### Provided records
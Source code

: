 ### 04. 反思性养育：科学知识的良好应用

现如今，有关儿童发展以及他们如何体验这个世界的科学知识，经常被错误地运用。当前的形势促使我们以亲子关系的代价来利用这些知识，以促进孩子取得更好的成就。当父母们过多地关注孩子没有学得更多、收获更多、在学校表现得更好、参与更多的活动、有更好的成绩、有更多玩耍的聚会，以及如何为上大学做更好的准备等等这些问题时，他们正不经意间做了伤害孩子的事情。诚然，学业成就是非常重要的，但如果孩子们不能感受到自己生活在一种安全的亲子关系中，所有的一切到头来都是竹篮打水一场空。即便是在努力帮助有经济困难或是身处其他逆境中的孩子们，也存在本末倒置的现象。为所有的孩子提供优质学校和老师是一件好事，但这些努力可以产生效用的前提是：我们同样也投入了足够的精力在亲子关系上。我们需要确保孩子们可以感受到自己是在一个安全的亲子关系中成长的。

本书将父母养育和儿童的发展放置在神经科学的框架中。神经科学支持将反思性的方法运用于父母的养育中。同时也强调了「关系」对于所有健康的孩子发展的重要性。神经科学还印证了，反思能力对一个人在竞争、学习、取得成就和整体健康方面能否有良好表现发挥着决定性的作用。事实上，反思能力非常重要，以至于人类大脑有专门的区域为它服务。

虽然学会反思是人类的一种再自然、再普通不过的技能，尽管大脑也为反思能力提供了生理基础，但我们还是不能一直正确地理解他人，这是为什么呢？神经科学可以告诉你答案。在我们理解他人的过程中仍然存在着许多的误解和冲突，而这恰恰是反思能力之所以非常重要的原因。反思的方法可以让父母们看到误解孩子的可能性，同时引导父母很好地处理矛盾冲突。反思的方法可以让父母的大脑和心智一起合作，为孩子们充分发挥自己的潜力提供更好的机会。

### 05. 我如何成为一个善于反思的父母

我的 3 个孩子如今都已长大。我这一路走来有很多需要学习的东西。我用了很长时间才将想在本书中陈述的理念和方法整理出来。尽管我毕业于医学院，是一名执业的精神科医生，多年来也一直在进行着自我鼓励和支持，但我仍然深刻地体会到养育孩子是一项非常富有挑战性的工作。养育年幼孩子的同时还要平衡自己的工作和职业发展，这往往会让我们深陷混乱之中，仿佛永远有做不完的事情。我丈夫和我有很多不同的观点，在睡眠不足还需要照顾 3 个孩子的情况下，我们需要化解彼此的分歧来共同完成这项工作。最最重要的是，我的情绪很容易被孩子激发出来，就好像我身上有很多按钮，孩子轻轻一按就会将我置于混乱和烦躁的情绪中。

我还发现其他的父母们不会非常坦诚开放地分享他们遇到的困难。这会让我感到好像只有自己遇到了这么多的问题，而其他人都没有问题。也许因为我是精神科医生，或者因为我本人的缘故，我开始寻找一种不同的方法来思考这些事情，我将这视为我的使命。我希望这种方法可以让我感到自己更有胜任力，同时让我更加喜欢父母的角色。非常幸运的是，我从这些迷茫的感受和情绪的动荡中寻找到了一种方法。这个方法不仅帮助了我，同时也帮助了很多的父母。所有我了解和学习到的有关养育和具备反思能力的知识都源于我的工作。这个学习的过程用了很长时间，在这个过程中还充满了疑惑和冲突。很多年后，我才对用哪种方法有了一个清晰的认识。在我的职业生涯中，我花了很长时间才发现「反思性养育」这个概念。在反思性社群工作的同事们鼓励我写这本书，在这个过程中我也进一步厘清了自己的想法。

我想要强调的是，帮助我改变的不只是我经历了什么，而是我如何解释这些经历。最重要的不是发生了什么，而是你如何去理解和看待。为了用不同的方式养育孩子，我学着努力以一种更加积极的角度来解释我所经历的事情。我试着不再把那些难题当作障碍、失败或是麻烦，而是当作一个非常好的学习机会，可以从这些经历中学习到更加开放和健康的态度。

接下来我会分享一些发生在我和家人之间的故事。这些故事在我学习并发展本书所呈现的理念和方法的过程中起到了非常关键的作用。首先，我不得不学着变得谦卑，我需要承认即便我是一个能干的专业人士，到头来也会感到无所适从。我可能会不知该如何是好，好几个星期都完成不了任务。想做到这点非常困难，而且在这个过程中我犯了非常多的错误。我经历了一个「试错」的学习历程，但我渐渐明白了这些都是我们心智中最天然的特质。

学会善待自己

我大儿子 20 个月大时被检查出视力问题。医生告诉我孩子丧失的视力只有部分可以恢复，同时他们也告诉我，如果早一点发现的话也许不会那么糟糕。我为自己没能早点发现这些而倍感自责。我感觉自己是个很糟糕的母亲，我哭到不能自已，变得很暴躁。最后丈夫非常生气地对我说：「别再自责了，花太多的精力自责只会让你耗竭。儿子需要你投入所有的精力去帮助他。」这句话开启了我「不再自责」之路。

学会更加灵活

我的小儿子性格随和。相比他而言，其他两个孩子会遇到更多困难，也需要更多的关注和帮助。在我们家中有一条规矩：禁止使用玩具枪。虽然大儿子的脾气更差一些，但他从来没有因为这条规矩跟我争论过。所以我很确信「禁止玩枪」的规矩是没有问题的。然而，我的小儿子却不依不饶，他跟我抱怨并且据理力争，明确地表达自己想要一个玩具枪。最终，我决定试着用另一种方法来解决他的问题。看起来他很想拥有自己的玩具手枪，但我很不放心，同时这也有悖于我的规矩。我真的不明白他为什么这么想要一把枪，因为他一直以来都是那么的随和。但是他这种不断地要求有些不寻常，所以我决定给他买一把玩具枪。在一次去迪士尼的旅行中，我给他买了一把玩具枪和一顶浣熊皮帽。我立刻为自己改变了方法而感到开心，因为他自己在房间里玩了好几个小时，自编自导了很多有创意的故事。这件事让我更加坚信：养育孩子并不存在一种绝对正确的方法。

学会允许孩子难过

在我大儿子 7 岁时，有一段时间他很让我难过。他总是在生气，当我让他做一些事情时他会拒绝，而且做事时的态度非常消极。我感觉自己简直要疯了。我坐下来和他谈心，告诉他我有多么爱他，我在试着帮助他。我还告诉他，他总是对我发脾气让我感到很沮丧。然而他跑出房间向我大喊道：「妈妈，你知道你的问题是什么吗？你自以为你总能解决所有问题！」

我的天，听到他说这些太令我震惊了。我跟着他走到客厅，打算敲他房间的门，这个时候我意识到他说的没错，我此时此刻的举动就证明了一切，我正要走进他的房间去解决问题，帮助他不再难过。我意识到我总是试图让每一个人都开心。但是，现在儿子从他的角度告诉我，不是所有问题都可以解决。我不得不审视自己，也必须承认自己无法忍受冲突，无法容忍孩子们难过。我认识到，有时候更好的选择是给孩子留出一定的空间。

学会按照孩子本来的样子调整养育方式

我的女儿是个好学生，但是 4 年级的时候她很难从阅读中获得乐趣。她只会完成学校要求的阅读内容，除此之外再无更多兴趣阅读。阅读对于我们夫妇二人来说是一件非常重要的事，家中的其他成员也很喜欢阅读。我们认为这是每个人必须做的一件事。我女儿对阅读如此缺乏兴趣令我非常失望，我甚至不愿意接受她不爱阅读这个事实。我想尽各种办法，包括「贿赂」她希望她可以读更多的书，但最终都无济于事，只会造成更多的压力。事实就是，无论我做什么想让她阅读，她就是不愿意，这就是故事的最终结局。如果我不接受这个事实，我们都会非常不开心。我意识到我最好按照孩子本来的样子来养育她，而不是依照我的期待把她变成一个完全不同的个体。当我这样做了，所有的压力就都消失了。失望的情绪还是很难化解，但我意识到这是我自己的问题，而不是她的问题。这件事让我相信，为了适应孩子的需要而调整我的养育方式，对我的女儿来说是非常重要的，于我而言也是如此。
######
About this task: Go through the entries above and pull out each line with "反思性养育" in it.

Solution below:
: ### 04. 反思性养育：科学知识的良好应用
我还发现其他的父母们不会非常坦诚开放地分享他们遇到的困难。这会让我感到好像只有自己遇到了这么多的问题，而其他人都没有问题。也许因为我是精神科医生，或者因为我本人的缘故，我开始寻找一种不同的方法来思考这些事情，我将这视为我的使命。我希望这种方法可以让我感到自己更有胜任力，同时让我更加喜欢父母的角色。非常幸运的是，我从这些迷茫的感受和情绪的动荡中寻找到了一种方法。这个方法不仅帮助了我，同时也帮助了很多的父母。所有我了解和学习到的有关养育和具备反思能力的知识都源于我的工作。这个学习的过程用了很长时间，在这个过程中还充满了疑惑和冲突。很多年后，我才对用哪种方法有了一个清晰的认识。在我的职业生涯中，我花了很长时间才发现「反思性养育」这个概念。在反思性社群工作的同事们鼓励我写这本书，在这个过程中我也进一步厘清了自己的想法。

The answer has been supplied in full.